Exercise data:
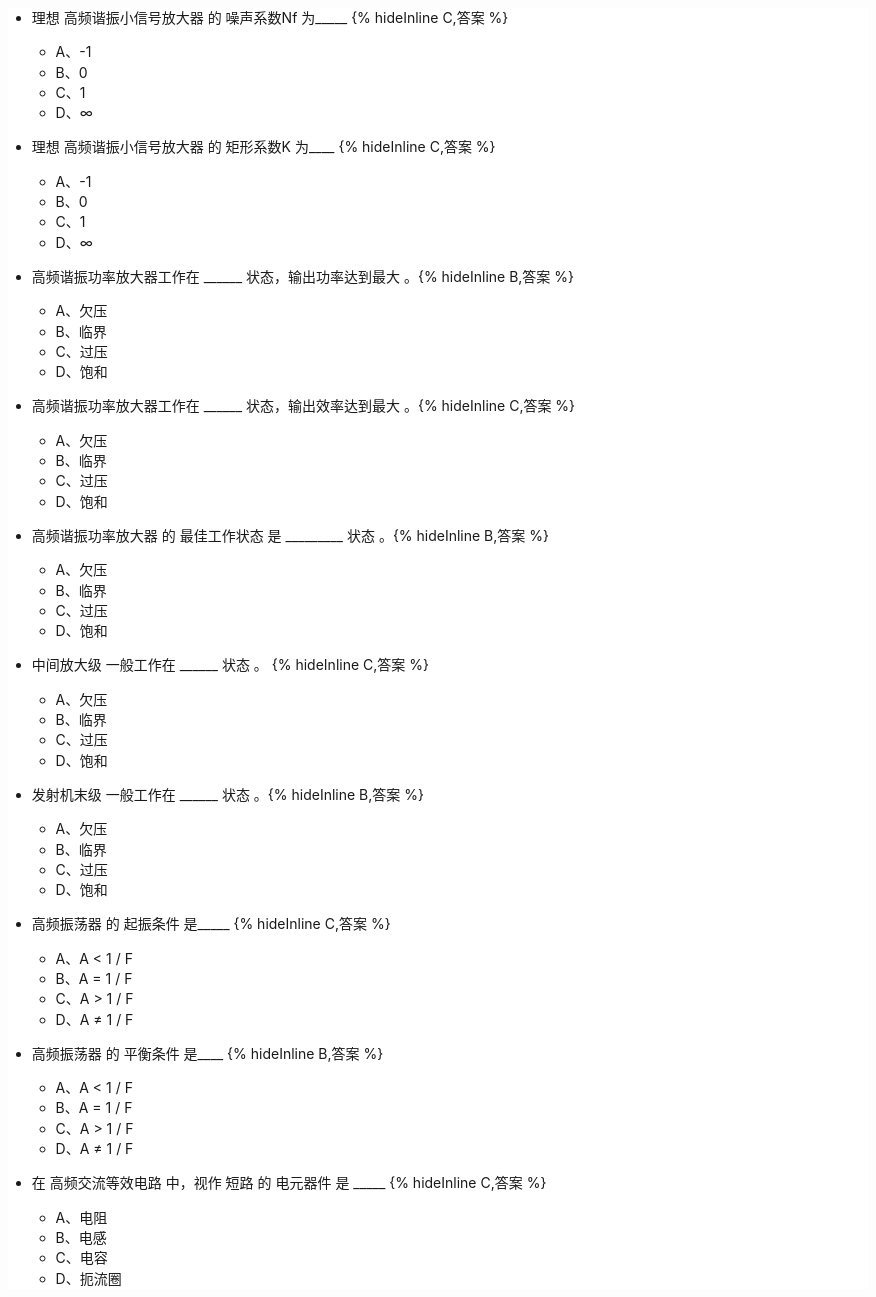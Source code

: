 - 理想 高频谐振小信号放大器 的 噪声系数Nf 为_____ {% hideInline C,答案 %}
  - A、-1
  - B、0
  - C、1
  - D、∞

- 理想 高频谐振小信号放大器 的 矩形系数K 为____ {% hideInline C,答案 %}
  - A、-1
  - B、0
  - C、1
  - D、∞

- 高频谐振功率放大器工作在 ______ 状态，输出功率达到最大 。{% hideInline B,答案 %}
  - A、欠压
  - B、临界
  - C、过压
  - D、饱和

- 高频谐振功率放大器工作在 ______ 状态，输出效率达到最大 。{% hideInline C,答案 %}
  - A、欠压
  - B、临界
  - C、过压
  - D、饱和

- 高频谐振功率放大器 的 最佳工作状态 是 _________ 状态 。{% hideInline B,答案 %}
  - A、欠压
  - B、临界
  - C、过压
  - D、饱和

- 中间放大级 一般工作在 ______ 状态 。 {% hideInline C,答案 %}
  - A、欠压
  - B、临界
  - C、过压
  - D、饱和

- 发射机末级 一般工作在 ______ 状态 。{% hideInline B,答案 %}
  - A、欠压
  - B、临界
  - C、过压
  - D、饱和

- 高频振荡器 的 起振条件 是_____ {% hideInline C,答案 %}
  - A、A < 1 / F
  - B、A = 1 / F
  - C、A > 1 / F
  - D、A ≠ 1 / F

- 高频振荡器 的 平衡条件 是____ {% hideInline B,答案 %}
  - A、A < 1 / F
  - B、A = 1 / F
  - C、A > 1 / F
  - D、A ≠ 1 / F

- 在 高频交流等效电路 中，视作 短路 的 电元器件 是 _____ {% hideInline C,答案 %}
  - A、电阻
  - B、电感
  - C、电容
  - D、扼流圈
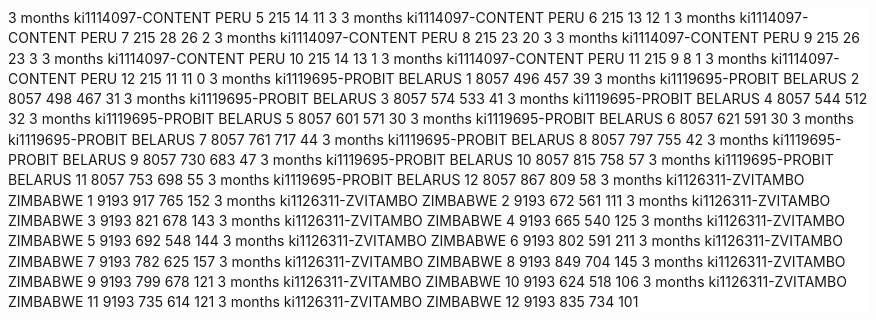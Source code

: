 3 months    ki1114097-CONTENT          PERU                           5       215     14     11      3
3 months    ki1114097-CONTENT          PERU                           6       215     13     12      1
3 months    ki1114097-CONTENT          PERU                           7       215     28     26      2
3 months    ki1114097-CONTENT          PERU                           8       215     23     20      3
3 months    ki1114097-CONTENT          PERU                           9       215     26     23      3
3 months    ki1114097-CONTENT          PERU                           10      215     14     13      1
3 months    ki1114097-CONTENT          PERU                           11      215      9      8      1
3 months    ki1114097-CONTENT          PERU                           12      215     11     11      0
3 months    ki1119695-PROBIT           BELARUS                        1      8057    496    457     39
3 months    ki1119695-PROBIT           BELARUS                        2      8057    498    467     31
3 months    ki1119695-PROBIT           BELARUS                        3      8057    574    533     41
3 months    ki1119695-PROBIT           BELARUS                        4      8057    544    512     32
3 months    ki1119695-PROBIT           BELARUS                        5      8057    601    571     30
3 months    ki1119695-PROBIT           BELARUS                        6      8057    621    591     30
3 months    ki1119695-PROBIT           BELARUS                        7      8057    761    717     44
3 months    ki1119695-PROBIT           BELARUS                        8      8057    797    755     42
3 months    ki1119695-PROBIT           BELARUS                        9      8057    730    683     47
3 months    ki1119695-PROBIT           BELARUS                        10     8057    815    758     57
3 months    ki1119695-PROBIT           BELARUS                        11     8057    753    698     55
3 months    ki1119695-PROBIT           BELARUS                        12     8057    867    809     58
3 months    ki1126311-ZVITAMBO         ZIMBABWE                       1      9193    917    765    152
3 months    ki1126311-ZVITAMBO         ZIMBABWE                       2      9193    672    561    111
3 months    ki1126311-ZVITAMBO         ZIMBABWE                       3      9193    821    678    143
3 months    ki1126311-ZVITAMBO         ZIMBABWE                       4      9193    665    540    125
3 months    ki1126311-ZVITAMBO         ZIMBABWE                       5      9193    692    548    144
3 months    ki1126311-ZVITAMBO         ZIMBABWE                       6      9193    802    591    211
3 months    ki1126311-ZVITAMBO         ZIMBABWE                       7      9193    782    625    157
3 months    ki1126311-ZVITAMBO         ZIMBABWE                       8      9193    849    704    145
3 months    ki1126311-ZVITAMBO         ZIMBABWE                       9      9193    799    678    121
3 months    ki1126311-ZVITAMBO         ZIMBABWE                       10     9193    624    518    106
3 months    ki1126311-ZVITAMBO         ZIMBABWE                       11     9193    735    614    121
3 months    ki1126311-ZVITAMBO         ZIMBABWE                       12     9193    835    734    101
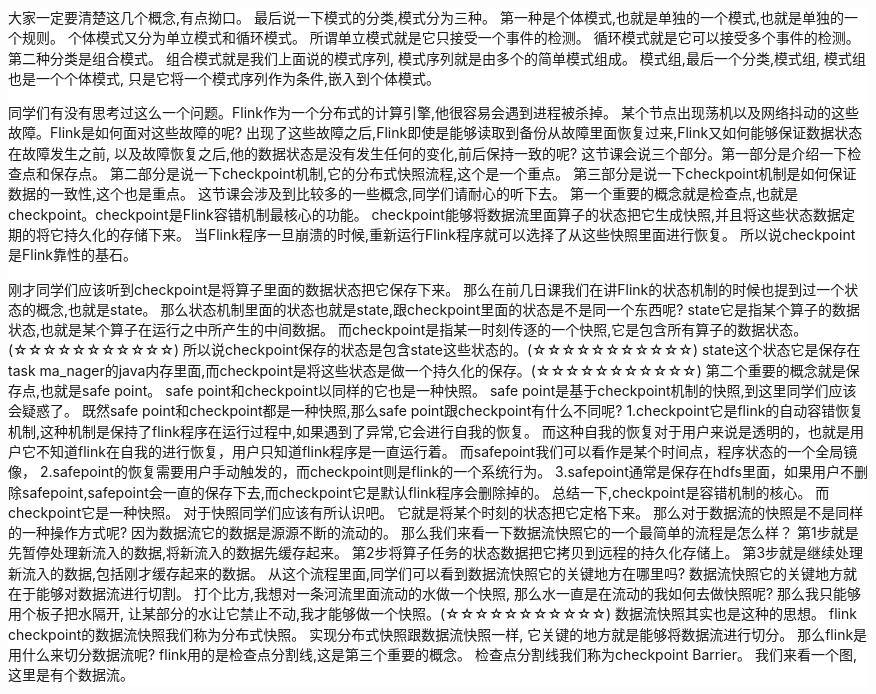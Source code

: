 大家一定要清楚这几个概念,有点拗口。
最后说一下模式的分类,模式分为三种。
第一种是个体模式,也就是单独的一个模式,也就是单独的一个规则。 个体模式又分为单立模式和循环模式。
所谓单立模式就是它只接受一个事件的检测。 循环模式就是它可以接受多个事件的检测。
第二种分类是组合模式。
组合模式就是我们上面说的模式序列,
模式序列就是由多个的简单模式组成。
模式组,最后一个分类,模式组,
模式组也是一个个体模式,
只是它将一个模式序列作为条件,嵌入到个体模式。

同学们有没有思考过这么一个问题。Flink作为一个分布式的计算引擎,他很容易会遇到进程被杀掉。
某个节点出现荡机以及网络抖动的这些故障。Flink是如何面对这些故障的呢?
出现了这些故障之后,Flink即使是能够读取到备份从故障里面恢复过来,Flink又如何能够保证数据状态在故障发生之前,
以及故障恢复之后,他的数据状态是没有发生任何的变化,前后保持一致的呢?
这节课会说三个部分。第一部分是介绍一下检查点和保存点。
第二部分是说一下checkpoint机制,它的分布式快照流程,这个是一个重点。
第三部分是说一下checkpoint机制是如何保证数据的一致性,这个也是重点。
这节课会涉及到比较多的一些概念,同学们请耐心的听下去。
第一个重要的概念就是检查点,也就是checkpoint。checkpoint是Flink容错机制最核心的功能。
checkpoint能够将数据流里面算子的状态把它生成快照,并且将这些状态数据定期的将它持久化的存储下来。
当Flink程序一旦崩溃的时候,重新运行Flink程序就可以选择了从这些快照里面进行恢复。
所以说checkpoint是Flink靠性的基石。

刚才同学们应该听到checkpoint是将算子里面的数据状态把它保存下来。
那么在前几日课我们在讲Flink的状态机制的时候也提到过一个状态的概念,也就是state。
那么状态机制里面的状态也就是state,跟checkpoint里面的状态是不是同一个东西呢?
state它是指某个算子的数据状态,也就是某个算子在运行之中所产生的中间数据。
而checkpoint是指某一时刻传逐的一个快照,它是包含所有算子的数据状态。(☆☆☆☆☆☆☆☆☆☆☆)
所以说checkpoint保存的状态是包含state这些状态的。(☆☆☆☆☆☆☆☆☆☆☆)
state这个状态它是保存在task ma_nager的java内存里面,而checkpoint是将这些状态是做一个持久化的保存。(☆☆☆☆☆☆☆☆☆☆☆)
第二个重要的概念就是保存点,也就是safe point。
safe point和checkpoint以同样的它也是一种快照。
safe point是基于checkpoint机制的快照,到这里同学们应该会疑惑了。
既然safe point和checkpoint都是一种快照,那么safe point跟checkpoint有什么不同呢?
1.checkpoint它是flink的自动容错恢复机制,这种机制是保持了flink程序在运行过程中,如果遇到了异常,它会进行自我的恢复。
而这种自我的恢复对于用户来说是透明的，也就是用户它不知道flink在自我的进行恢复，用户只知道flink程序是一直运行着。
而safepoint我们可以看作是某个时间点，程序状态的一个全局镜像，
2.safepoint的恢复需要用户手动触发的，而checkpoint则是flink的一个系统行为。
3.safepoint通常是保存在hdfs里面，如果用户不删除safepoint,safepoint会一直的保存下去,而checkpoint它是默认flink程序会删除掉的。
总结一下,checkpoint是容错机制的核心。
而checkpoint它是一种快照。
对于快照同学们应该有所认识吧。
它就是将某个时刻的状态把它定格下来。
那么对于数据流的快照是不是同样的一种操作方式呢?
因为数据流它的数据是源源不断的流动的。
那么我们来看一下数据流快照它的一个最简单的流程是怎么样？
第1步就是先暂停处理新流入的数据,将新流入的数据先缓存起来。
第2步将算子任务的状态数据把它拷贝到远程的持久化存储上。
第3步就是继续处理新流入的数据,包括刚才缓存起来的数据。
从这个流程里面,同学们可以看到数据流快照它的关键地方在哪里吗?
数据流快照它的关键地方就在于能够对数据流进行切割。
打个比方,我想对一条河流里面流动的水做一个快照,
那么水一直是在流动的我如何去做快照呢?
那么我只能够用个板子把水隔开, 让某部分的水让它禁止不动,我才能够做一个快照。(☆☆☆☆☆☆☆☆☆☆☆)
数据流快照其实也是这种的思想。
flink checkpoint的数据流快照我们称为分布式快照。
实现分布式快照跟数据流快照一样, 它关键的地方就是能够将数据流进行切分。
那么flink是用什么来切分数据流呢?
flink用的是检查点分割线,这是第三个重要的概念。
检查点分割线我们称为checkpoint Barrier。
我们来看一个图,这里是有个数据流。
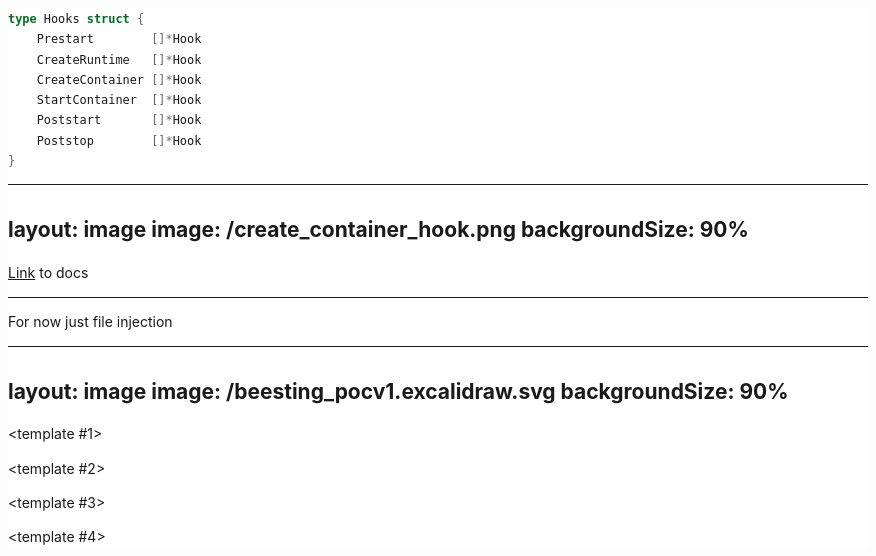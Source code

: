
 ```go {|4}
type Hooks struct {
	Prestart        []*Hook
	CreateRuntime   []*Hook
	CreateContainer []*Hook
	StartContainer  []*Hook
	Poststart       []*Hook
	Poststop        []*Hook
}
```



---
layout: image
image: /create_container_hook.png
backgroundSize: 90%
---

<div class="attribution">
    <a href="https://github.com/opencontainers/runtime-spec/blob/v1.2.0/config.md#createContainer-hooks">Link</a> to docs
</div>



---

<span class="text-size-7xl">
    For now just file injection
</span>



---
layout: image
image: /beesting_pocv1.excalidraw.svg
backgroundSize: 90%
---

<v-switch>

<template #1>
    <Arrow x1="740" y1="210" x2="590" y2="270" color="red" />
</template>

<template #2>
    <Arrow x1="400" y1="310" x2="400" y2="410" color="red" />
</template>

<template #3>
    <Arrow x2="400" y2="310" x1="400" y1="410" color="red" />
</template>

<template #4>
    <Arrow x1="740" y1="310" x2="590" y2="210" color="red" />
</template>
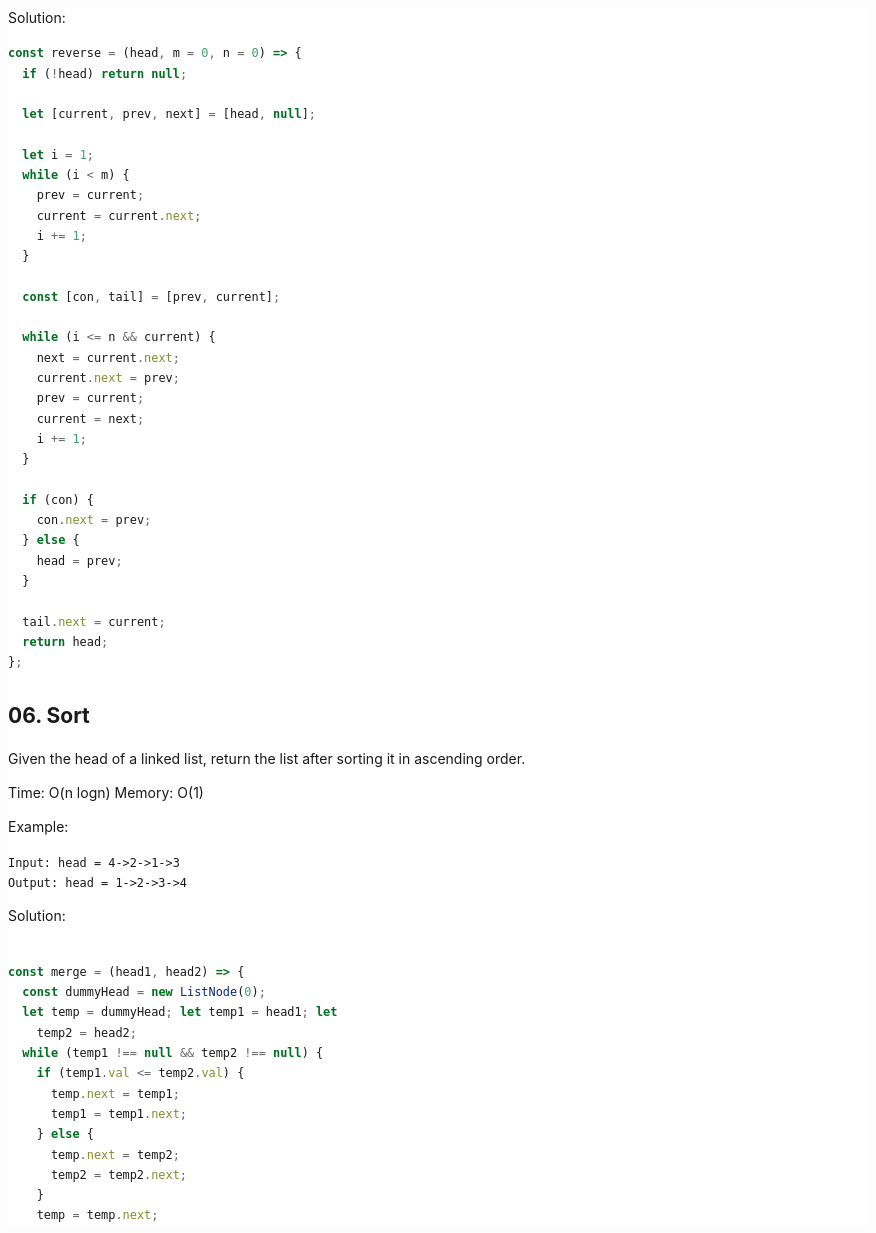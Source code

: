 Solution:

``` javascript
const reverse = (head, m = 0, n = 0) => {
  if (!head) return null;

  let [current, prev, next] = [head, null];

  let i = 1;
  while (i < m) {
    prev = current;
    current = current.next;
    i += 1;
  }

  const [con, tail] = [prev, current];

  while (i <= n && current) {
    next = current.next;
    current.next = prev;
    prev = current;
    current = next;
    i += 1;
  }

  if (con) {
    con.next = prev;
  } else {
    head = prev;
  }

  tail.next = current;
  return head;
};
```

## 06. Sort

Given the head of a linked list, return the list after sorting it in ascending order.

Time: O(n logn)
Memory: O(1)

Example:

```
Input: head = 4->2->1->3
Output: head = 1->2->3->4
```

Solution:

``` javascript

const merge = (head1, head2) => {
  const dummyHead = new ListNode(0);
  let temp = dummyHead; let temp1 = head1; let
    temp2 = head2;
  while (temp1 !== null && temp2 !== null) {
    if (temp1.val <= temp2.val) {
      temp.next = temp1;
      temp1 = temp1.next;
    } else {
      temp.next = temp2;
      temp2 = temp2.next;
    }
    temp = temp.next;
```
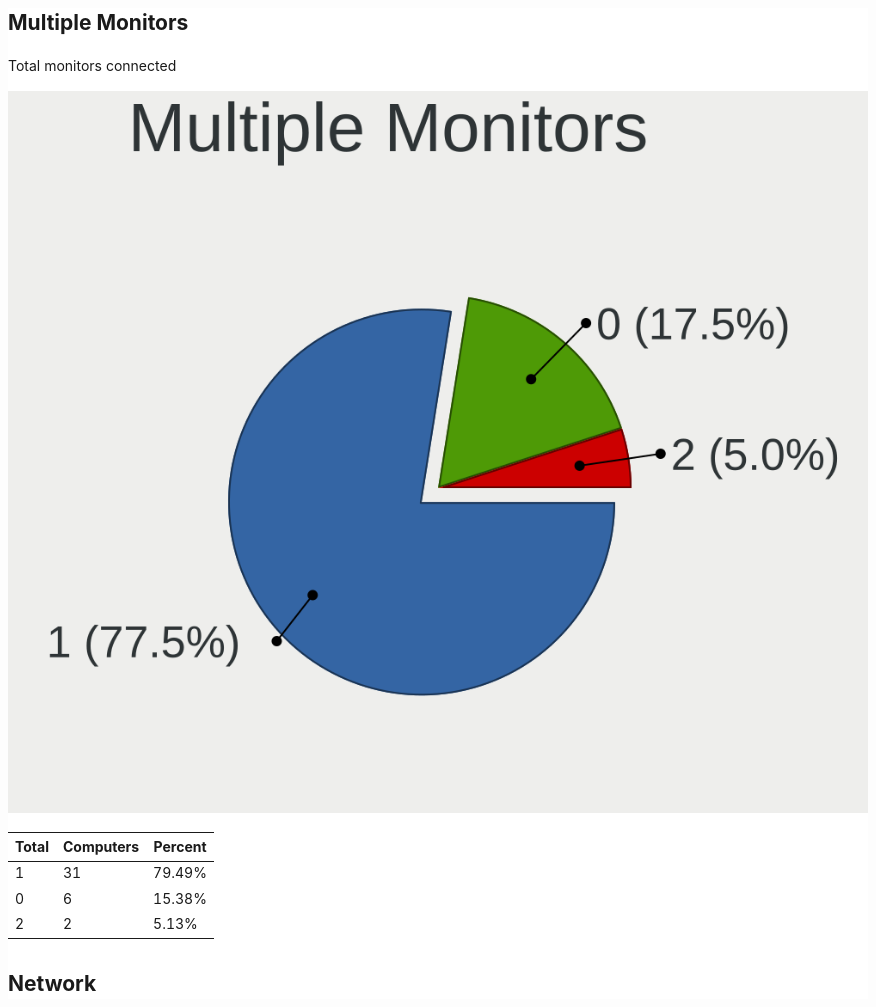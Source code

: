 Multiple Monitors
-----------------

Total monitors connected

![Multiple Monitors](./All/images/pie_chart_bsd/mon_total.svg)


| Total | Computers | Percent |
|-------|-----------|---------|
| 1     | 31        | 79.49%  |
| 0     | 6         | 15.38%  |
| 2     | 2         | 5.13%   |

Network
-------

About this exercise: Only one part of the material above is to be transcribed, namely the lines starting with the line that has "For now just file injection" and going on through the line that has "<template #4>", exactly as they stand.

Answer to this exercise:
    For now just file injection
</span>



---
layout: image
image: /beesting_pocv1.excalidraw.svg
backgroundSize: 90%
---

<v-switch>

<template #1>
    <Arrow x1="740" y1="210" x2="590" y2="270" color="red" />
</template>

<template #2>
    <Arrow x1="400" y1="310" x2="400" y2="410" color="red" />
</template>

<template #3>
    <Arrow x2="400" y2="310" x1="400" y1="410" color="red" />
</template>

<template #4>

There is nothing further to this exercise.